The goal should always be for business to continue as usual, and not just for the roles most conductive to working remotely. Many, if not most, infrastructure and data center roles remain tethered to physical locations. It’s fair to ask whether this is wise.
Plan for the unexpected with software-defined servers
This moment may offer an opportunity for organizations to figure out how they can truly prepare to support a flexible workforce across all departments--increasingly the marker of business success in an age of uncertainty.
For CIOs and their teams, one way to achieve this is to invest in an automated, on-demand infrastructure flexible enough to accommodate changes as unpredictable global and marketplace events unfold.
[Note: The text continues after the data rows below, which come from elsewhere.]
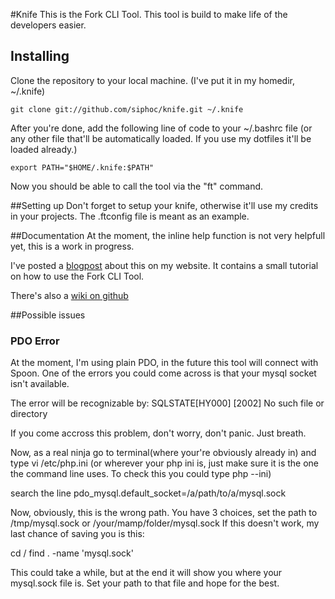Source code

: #Knife
This is the Fork CLI Tool. This tool is build to make life of the developers easier.

## Installing
Clone the repository to your local machine. (I've put it in my homedir, ~/.knife)

	git clone git://github.com/siphoc/knife.git ~/.knife

After you're done, add the following line of code to your ~/.bashrc file (or any other file that'll be automatically loaded. If you use my dotfiles it'll be loaded already.)

	export PATH="$HOME/.knife:$PATH"

Now you should be able to call the tool via the "ft" command.

##Setting up
Don't forget to setup your knife, otherwise it'll use my credits in your projects. The .ftconfig file is meant as an example.

##Documentation
At the moment, the inline help function is not very helpfull yet, this is a work in progress.

I've posted a [blogpost](http://siphoc.com/2012/03/11/knife-fork-cli-tool.html) about this on my website. It contains a small tutorial on how to use the Fork CLI Tool.

There's also a [wiki on github](https://github.com/siphoc/knife/wiki/_pages)

##Possible issues

### PDO Error
At the moment, I'm using plain PDO, in the future this tool will connect with Spoon. One of the errors you could
come across is that your mysql socket isn't available.

The error will be recognizable by:
SQLSTATE[HY000] [2002] No such file or directory

If you come accross this problem, don't worry, don't panic. Just breath.

Now, as a real ninja go to terminal(where your're obviously already in) and type vi /etc/php.ini (or wherever your php ini is, just make sure it is the one the command line uses. To check this you could type php --ini)

search the line pdo_mysql.default_socket=/a/path/to/a/mysql.sock

Now, obviously, this is the wrong path. You have 3 choices, set the path to /tmp/mysql.sock or /your/mamp/folder/mysql.sock
If this doesn't work, my last chance of saving you is this:

cd /
find . -name 'mysql.sock'

This could take a while, but at the end it will show you where your mysql.sock file is. Set your path to that file
and hope for the best.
The good news is that you don’t need a multi-billion-dollar Congressional spend to optimize and streamline your IT environment. Companies large and small can implement virtualized and automated technology - such as software-defined servers - to create a genuinely flexible IT infrastructure, without the need for proprietary composable solutions, costly consulting fees, and months or years of arduous deployment. .
A software-defined server empowers operations and infrastructure teams to:
- Deliver a server of any size, completely on demand, composed from commodity servers connected with Ethernet.
- Flexibly configure and rapidly deploy servers to meet any memory need, from tens of gigabytes to tens of terabytes of system memory.
- Rapidly reconfigure to adapt to evolving user needs — in minutes.
- Run standard software without modification.
- Operate in the Public Cloud or on premises.
Flexibility, cost, and ease of use make software-defined infrastructure crucial to an organization working to stay agile in the face of uncertainty. There is no better time to prepare for a future where agility may be the most crucial success factor of all.